= Tambourines to Glory =

1963 gospel play

Tambourines to Glory is a gospel play with music by Langston Hughes and Jobe Huntley which tells the story of two female street preachers who open a storefront church in Harlem. The play premiered on Broadway in 1963.

==Background==
Hughes began writing Tambourines to Glory: A Play with Songs in July 1956, and later that year turned it into a novel, which was published by John Day in 1958.

==Production==
The play opened on Broadway at the Little Theatre November 2, 1963 and closed on November 23, 1963. The playbill for the 1963 premiere makes reference to the "gospel singing play" being adapted from Hughes' novel.
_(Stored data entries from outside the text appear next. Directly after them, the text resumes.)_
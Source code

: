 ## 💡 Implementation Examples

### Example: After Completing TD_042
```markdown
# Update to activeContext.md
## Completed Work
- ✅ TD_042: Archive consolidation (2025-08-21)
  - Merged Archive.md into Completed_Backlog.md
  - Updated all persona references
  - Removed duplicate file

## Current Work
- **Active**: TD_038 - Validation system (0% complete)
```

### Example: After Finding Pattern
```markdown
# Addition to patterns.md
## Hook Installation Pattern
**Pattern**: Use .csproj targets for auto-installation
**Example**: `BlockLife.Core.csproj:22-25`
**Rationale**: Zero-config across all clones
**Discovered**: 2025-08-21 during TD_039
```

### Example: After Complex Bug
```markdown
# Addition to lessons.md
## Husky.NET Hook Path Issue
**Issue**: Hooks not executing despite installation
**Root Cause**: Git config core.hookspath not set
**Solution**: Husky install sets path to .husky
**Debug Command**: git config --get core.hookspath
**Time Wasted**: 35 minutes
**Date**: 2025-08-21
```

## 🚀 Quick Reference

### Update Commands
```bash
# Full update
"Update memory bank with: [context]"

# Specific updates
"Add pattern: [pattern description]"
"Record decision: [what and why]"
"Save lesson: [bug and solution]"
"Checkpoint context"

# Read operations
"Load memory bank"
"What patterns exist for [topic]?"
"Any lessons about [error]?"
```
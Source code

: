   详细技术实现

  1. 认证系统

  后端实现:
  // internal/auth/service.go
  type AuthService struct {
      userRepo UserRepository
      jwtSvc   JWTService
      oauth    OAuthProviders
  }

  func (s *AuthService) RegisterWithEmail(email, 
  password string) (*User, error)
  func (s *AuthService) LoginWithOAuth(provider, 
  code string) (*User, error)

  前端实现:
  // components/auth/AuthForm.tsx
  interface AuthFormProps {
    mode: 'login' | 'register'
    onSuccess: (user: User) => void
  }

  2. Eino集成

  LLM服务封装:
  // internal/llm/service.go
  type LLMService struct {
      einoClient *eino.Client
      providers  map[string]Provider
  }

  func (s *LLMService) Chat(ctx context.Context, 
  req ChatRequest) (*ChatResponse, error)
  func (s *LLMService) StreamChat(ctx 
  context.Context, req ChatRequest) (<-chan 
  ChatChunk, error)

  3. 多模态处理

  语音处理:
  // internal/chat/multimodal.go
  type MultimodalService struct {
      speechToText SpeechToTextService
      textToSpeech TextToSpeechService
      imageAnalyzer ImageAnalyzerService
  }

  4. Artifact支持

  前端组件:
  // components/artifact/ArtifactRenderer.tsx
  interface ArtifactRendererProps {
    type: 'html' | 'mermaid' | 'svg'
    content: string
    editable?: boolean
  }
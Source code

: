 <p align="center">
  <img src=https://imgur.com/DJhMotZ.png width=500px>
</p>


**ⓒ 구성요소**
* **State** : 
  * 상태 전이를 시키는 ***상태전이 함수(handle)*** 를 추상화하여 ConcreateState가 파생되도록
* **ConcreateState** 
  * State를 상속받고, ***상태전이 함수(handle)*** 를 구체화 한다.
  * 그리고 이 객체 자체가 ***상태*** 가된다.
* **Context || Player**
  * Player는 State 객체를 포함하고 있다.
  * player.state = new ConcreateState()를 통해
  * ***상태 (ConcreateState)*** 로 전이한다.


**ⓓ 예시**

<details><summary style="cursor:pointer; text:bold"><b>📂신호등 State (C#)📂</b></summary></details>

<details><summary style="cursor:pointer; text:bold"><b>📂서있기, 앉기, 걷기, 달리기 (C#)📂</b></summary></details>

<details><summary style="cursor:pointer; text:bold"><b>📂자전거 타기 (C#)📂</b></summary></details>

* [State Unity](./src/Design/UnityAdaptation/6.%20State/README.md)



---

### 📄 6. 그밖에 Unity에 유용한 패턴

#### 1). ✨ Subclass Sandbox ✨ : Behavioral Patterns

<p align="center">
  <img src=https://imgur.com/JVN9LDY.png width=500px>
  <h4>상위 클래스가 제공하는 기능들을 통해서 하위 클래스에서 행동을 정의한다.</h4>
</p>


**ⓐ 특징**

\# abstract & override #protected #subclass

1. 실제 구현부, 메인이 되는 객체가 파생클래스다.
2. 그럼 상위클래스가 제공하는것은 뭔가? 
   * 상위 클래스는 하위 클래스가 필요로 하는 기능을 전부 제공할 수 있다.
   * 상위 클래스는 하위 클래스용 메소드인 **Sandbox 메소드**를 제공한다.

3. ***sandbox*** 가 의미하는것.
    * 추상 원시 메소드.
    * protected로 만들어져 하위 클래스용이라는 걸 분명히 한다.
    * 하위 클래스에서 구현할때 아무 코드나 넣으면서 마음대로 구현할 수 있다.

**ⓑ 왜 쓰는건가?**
The opening night cast featured a who's who of African-American performers, including:
- Joseph Attles
- Louis Gossett Jr.
- Micki Grant
- Robert Guillaume
- Carl Hall
- Rosalie King
- Rosetta LeNoire
- Theresa Merritt Hines
- Clara Ward
- Judd Jones
- Hilda Simms
- Thelma Carpenter (standby)

== Reception ==
The musical was generally well-received but generated some criticism from certain segments of the black intelligentsia, who felt that the themes of corruption and hypocrisy mocked the black church. Howard Taubman, in his review in The New York Times wrote: "The leading players are supported by an ensemble overflowing with energy and a zest for song. Like their play, they'd all be more usefully employed if they had more gospel songs to sing and less story to tell."